Two rare variants in the WFDC2 gene were identified as pathogenic variants through WGS analysis using an internal pipeline. Patients 1, 2, 3, 5, and 6 had a homozygous variant, chr20:45480009:C: G, a missense variant resulting in the change of cysteine to tryptophan at the 97th amino acid (c.291 C > G, p.(Cys97Trp)) in the WFDC2 protein. However, the other variant, chr20:45479996:G: C, a heterozygous variant, was discovered in patient 4 as one of the compound heterozygous variants. It changes cysteine to serine at the 93rd amino acid (c.278G > C, p.(Cys93Ser)). SpliceAI analysis of this variant did not yield significant results for splicing loss (acceptor/donor delta score = 0.00) or splicing gain (acceptor gain = 0.01, donor gain = 0.00) (https://spliceailookup.broadinstitute.org/). In the discovery study, we also validated these two variants in each patient and their parents through IGV analysis (Fig. 1). These two novel variants in the WFDC2 gene are classified as ‘variant uncertain significance (VUS)’ and ‘likely pathogenic (LP)’ based on the ACMG criteria and alpha missense, respectively (Table 1). Moreover, the classification of these variants was upgraded to LP by adjusting the updated criteria, PP1 and PM3. Additionally, the pathogenicity of those variants was confirmed as ‘pathogenic strong’ using the Varsome software and individual prediction software, such as CADD, SIFT, and PolyPhen.
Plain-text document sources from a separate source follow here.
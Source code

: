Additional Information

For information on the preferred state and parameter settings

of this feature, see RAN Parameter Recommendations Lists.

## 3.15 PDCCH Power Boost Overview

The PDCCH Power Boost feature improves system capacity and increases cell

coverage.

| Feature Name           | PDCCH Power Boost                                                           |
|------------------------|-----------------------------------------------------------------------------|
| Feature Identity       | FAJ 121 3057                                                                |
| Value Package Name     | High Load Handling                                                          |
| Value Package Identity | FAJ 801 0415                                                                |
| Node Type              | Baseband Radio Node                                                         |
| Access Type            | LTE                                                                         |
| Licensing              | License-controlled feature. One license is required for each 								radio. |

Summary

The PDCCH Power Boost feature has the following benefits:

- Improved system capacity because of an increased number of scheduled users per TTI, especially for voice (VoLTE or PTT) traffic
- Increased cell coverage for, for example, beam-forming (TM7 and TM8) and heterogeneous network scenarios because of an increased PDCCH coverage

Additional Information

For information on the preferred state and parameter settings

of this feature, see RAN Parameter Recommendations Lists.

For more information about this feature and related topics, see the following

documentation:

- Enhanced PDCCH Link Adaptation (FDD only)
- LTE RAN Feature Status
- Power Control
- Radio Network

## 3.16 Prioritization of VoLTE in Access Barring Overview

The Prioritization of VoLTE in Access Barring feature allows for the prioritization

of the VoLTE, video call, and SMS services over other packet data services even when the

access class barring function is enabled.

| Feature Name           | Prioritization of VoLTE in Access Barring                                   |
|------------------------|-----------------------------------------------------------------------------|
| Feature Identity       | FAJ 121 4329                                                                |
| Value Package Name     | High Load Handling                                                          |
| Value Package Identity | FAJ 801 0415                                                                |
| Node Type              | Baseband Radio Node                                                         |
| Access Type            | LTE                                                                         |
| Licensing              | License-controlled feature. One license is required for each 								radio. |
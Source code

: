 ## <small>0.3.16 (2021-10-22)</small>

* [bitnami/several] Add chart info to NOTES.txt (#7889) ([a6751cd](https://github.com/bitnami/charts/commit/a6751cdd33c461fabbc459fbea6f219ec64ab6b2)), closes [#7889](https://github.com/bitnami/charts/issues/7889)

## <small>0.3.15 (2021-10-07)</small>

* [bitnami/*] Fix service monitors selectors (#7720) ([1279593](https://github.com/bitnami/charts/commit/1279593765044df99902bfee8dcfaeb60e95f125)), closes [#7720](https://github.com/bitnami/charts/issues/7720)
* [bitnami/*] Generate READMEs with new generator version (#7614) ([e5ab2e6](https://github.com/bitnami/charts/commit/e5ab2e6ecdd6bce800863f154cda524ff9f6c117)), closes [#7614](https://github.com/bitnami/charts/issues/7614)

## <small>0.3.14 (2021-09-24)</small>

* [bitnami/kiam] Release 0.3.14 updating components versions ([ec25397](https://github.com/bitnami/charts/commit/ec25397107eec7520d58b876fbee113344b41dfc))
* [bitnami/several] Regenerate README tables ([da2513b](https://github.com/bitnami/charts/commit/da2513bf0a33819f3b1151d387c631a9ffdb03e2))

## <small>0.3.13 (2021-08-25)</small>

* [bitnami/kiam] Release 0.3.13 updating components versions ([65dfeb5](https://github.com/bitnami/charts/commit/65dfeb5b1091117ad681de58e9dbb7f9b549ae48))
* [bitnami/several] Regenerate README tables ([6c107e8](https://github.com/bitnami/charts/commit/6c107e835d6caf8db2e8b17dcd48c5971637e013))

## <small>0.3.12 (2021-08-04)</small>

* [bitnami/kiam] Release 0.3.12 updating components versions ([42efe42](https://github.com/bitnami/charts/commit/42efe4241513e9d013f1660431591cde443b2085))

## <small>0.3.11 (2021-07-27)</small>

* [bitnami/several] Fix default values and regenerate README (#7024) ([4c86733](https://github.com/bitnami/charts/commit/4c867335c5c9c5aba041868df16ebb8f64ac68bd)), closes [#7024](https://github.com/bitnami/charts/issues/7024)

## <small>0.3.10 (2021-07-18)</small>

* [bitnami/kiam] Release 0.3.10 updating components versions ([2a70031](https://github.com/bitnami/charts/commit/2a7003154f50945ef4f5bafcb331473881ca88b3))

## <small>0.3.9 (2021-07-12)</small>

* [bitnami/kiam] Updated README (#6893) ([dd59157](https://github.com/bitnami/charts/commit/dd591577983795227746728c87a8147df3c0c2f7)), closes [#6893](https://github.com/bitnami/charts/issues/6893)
Table 1 Pathogenicity of two novel variants in the WFDC2 gene from patients with bronchiectasis
Full size table

Clinical characteristics of patients with bronchiectasis having two novel variants in the WFDC2 gene

Table 2; Fig. 2 describe the clinical characteristics of patients with these novel variants. Patients 1 and 2 were teenage brothers affected by the homozygous variant (c.291 C > G). They had upper and lower respiratory tract symptoms, including sinusitis, nasal polyps, and bronchiectasis, starting from the neonatal to juvenile period. Patient 3, a 21-year-old female with the same variant, exhibited similar symptoms since infancy. However, Patient 4, a 20-year-old female with an older sister who had similar symptoms (not yet tested), had the compound heterozygous variants (c.278G > C and c.291 C > G) and an additional symptom of dermographism.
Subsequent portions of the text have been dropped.